Gubernur BI Agus Martowardojo menilai, saat ini terjadi inefisiensi pada pelayanan untuk konsumen. "Ilustrasi paling sederhana yang paling sering kita jumpai adalah deretan mesin-mesin ATM di satu mal dan berjejer mesin EDC di kasir supermarket," ujar Gubernur BI Agus Martowardojo di Jakarta, Senin (4/12).
Agus mengatakan, investasi infrastruktur dan teknologi menjadi tinggi karena industri perbankan enggan berbagi layanan. Menurutnya, semestinya mesin ATM dan EDC bisa digunakan bersama.

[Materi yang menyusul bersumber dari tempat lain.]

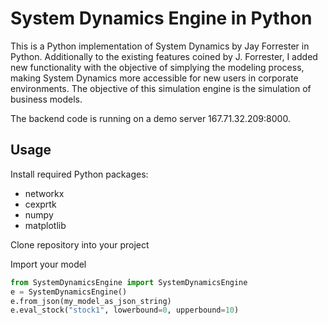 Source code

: # System Dynamics Engine in Python

This is a Python implementation of System Dynamics by Jay Forrester in Python. Additionally to the existing features coined by J. Forrester, I added new functionality with the objective of simplying the modeling process, making System Dynamics more accessible for new users in corporate environments. The objective of this simulation engine is the simulation of business models.

The backend code is running on a demo server 167.71.32.209:8000.

## Usage
Install required Python packages:
- networkx
- cexprtk
- numpy
- matplotlib

Clone repository into your project

Import your model
```python
from SystemDynamicsEngine import SystemDynamicsEngine
e = SystemDynamicsEngine()
e.from_json(my_model_as_json_string)
e.eval_stock("stock1", lowerbound=0, upperbound=10)
```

Dengan hal itu, pengadaan mesin-mesin baru bisa difokuskan pada daerah-daerah yang lebih membutuhkan dan turut mendorong inklusi keuangan di Indonesia. "Terdapat potensi yang begitu besar untuk merelokasi mesin-mesin tersebut ke daerah-daerah di seluruh penjuru tanah air. Daerah terpencil dan terluar masih sangat kekurangan," kata Agus.

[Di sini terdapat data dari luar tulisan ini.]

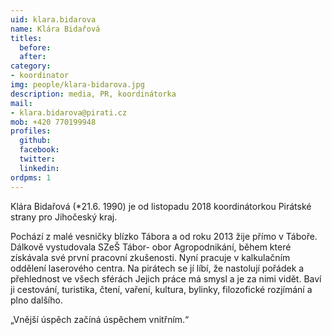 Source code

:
 ```yaml
---
uid: klara.bidarova
name: Klára Bidařová
titles:
  before: 
  after:
category:
- koordinator
img: people/klara-bidarova.jpg
description: media, PR, koordinátorka
mail:
- klara.bidarova@pirati.cz
mob: +420 770199948
profiles:
  github:
  facebook:				
  twitter:
  linkedin:
ordpms: 1 
---
```


Klára Bidařová (*21.6. 1990) je od listopadu 2018 koordinátorkou Pirátské strany pro Jihočeský kraj.

Pochází z malé vesničky blízko Tábora a od roku 2013 žije přímo v Táboře. Dálkově vystudovala SZeŠ Tábor- obor Agropodnikání, během které získávala své první pracovní zkušenosti. Nyní pracuje v kalkulačním oddělení laserového centra. Na pirátech se jí líbí, že nastolují pořádek a přehlednost ve všech sférách Jejich práce má smysl a je za nimi vidět. Baví ji cestování, turistika, čtení, vaření, kultura, bylinky, filozofické rozjímání a plno dalšího.

„Vnější úspěch začíná úspěchem vnitřním.“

Persoalan lain, kata Agus, masyarakat menjadi perlu untuk mempunyai banyak kartu karena keberterimaan kartu masih terbatas. Ia mengaku, hal ini akibat setiap ATM atau EDC tidak dapat menerima semua jenis kartu.

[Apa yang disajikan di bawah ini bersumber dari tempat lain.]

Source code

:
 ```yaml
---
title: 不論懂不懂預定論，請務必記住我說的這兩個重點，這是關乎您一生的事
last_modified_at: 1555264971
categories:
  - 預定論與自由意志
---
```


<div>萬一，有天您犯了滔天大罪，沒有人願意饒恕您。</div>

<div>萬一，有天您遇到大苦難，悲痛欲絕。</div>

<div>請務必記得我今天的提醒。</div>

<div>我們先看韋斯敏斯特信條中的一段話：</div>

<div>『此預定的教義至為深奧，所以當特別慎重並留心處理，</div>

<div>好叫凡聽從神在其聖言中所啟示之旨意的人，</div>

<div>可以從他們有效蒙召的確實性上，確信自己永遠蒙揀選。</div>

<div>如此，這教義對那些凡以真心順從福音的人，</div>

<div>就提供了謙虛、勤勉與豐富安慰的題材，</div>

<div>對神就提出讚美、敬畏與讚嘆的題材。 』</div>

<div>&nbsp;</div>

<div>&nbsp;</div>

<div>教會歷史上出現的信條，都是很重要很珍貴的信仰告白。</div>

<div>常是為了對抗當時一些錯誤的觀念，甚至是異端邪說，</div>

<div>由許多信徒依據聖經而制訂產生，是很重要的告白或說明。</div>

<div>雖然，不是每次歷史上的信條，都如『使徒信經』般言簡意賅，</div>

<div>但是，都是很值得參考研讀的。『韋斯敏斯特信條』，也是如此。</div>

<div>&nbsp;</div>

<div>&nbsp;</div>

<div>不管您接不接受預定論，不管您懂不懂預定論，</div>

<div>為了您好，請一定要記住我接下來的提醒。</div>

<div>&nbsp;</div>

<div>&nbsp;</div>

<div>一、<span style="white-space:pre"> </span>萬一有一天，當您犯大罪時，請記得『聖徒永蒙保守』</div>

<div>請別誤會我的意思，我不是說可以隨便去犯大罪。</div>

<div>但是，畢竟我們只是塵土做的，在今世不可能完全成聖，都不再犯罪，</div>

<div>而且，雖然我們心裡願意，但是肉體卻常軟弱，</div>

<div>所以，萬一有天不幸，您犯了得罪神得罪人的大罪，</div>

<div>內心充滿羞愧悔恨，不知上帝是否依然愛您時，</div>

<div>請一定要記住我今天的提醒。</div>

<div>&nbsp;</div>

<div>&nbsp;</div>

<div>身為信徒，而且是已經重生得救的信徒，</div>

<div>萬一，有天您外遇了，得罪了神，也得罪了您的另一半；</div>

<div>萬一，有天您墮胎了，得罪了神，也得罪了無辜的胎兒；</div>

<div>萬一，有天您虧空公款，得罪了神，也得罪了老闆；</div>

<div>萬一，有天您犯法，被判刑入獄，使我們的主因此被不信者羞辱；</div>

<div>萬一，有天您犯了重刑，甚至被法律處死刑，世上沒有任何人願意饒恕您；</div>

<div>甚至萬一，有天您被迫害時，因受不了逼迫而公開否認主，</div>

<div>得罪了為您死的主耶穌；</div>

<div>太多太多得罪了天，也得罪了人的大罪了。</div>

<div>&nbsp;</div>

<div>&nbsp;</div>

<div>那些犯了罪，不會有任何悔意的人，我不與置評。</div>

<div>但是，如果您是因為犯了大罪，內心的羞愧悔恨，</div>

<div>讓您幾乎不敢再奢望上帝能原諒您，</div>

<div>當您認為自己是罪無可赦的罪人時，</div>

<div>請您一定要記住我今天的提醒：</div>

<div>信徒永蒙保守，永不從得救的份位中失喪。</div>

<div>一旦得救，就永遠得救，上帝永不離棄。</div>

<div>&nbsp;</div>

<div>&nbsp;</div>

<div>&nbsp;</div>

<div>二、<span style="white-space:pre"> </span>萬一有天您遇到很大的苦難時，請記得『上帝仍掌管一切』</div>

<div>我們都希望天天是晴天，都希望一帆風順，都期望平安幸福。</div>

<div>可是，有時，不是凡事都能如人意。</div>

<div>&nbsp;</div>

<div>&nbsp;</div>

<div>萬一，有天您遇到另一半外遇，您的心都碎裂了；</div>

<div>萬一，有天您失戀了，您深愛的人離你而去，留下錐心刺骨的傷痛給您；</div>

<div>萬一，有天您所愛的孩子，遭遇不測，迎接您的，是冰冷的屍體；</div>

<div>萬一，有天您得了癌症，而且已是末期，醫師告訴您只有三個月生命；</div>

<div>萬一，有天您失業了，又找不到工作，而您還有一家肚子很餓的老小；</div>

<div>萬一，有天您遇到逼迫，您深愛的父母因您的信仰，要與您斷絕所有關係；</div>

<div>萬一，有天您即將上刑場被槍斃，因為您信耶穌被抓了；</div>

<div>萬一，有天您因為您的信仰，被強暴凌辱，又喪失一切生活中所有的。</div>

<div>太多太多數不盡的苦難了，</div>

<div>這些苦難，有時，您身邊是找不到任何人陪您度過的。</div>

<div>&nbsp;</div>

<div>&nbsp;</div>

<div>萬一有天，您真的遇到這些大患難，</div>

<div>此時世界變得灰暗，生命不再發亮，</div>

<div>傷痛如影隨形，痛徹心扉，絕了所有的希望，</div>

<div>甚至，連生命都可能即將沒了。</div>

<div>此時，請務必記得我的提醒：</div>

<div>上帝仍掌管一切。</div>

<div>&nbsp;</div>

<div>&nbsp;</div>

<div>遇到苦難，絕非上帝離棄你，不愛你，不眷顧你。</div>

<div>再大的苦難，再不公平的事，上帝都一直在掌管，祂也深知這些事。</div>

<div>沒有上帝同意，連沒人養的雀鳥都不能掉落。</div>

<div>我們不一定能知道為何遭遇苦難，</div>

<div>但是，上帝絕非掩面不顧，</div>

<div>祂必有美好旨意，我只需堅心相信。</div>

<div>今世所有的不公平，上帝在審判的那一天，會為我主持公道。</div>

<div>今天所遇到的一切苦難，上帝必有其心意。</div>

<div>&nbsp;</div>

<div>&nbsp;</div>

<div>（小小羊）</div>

Selain itu, Agus mengaku, kartu yang digunakan pada mesin ATM atau EDC yang berbeda, akan dikenakan biaya yang relatif tinggi. "Merchant discount rate bisa mencapai 3 persen atau bahkan lebih dari 3 persen per transaksi. Nilai-nilai ini pada akhirnya akan ikut ditanggung konsumen, jadi efisiensi ekonomi Indonesia tidak optimal," kata Agus.
Dengan faktor-faktor tersebu, Bank Sentral meyakini kehadiran GPN menjadi penting dan dibutuhkan oleh seluruh masyarakat Indonesia. "Kami berbesar hati karena sejak digagas pada 20 tahun yang lalu, yaitu dalam cetak biru sistem pembayaran nasional 1995-1996 baru pada pagi ini akan terjadi momen yang bersejarah," ujar Agus.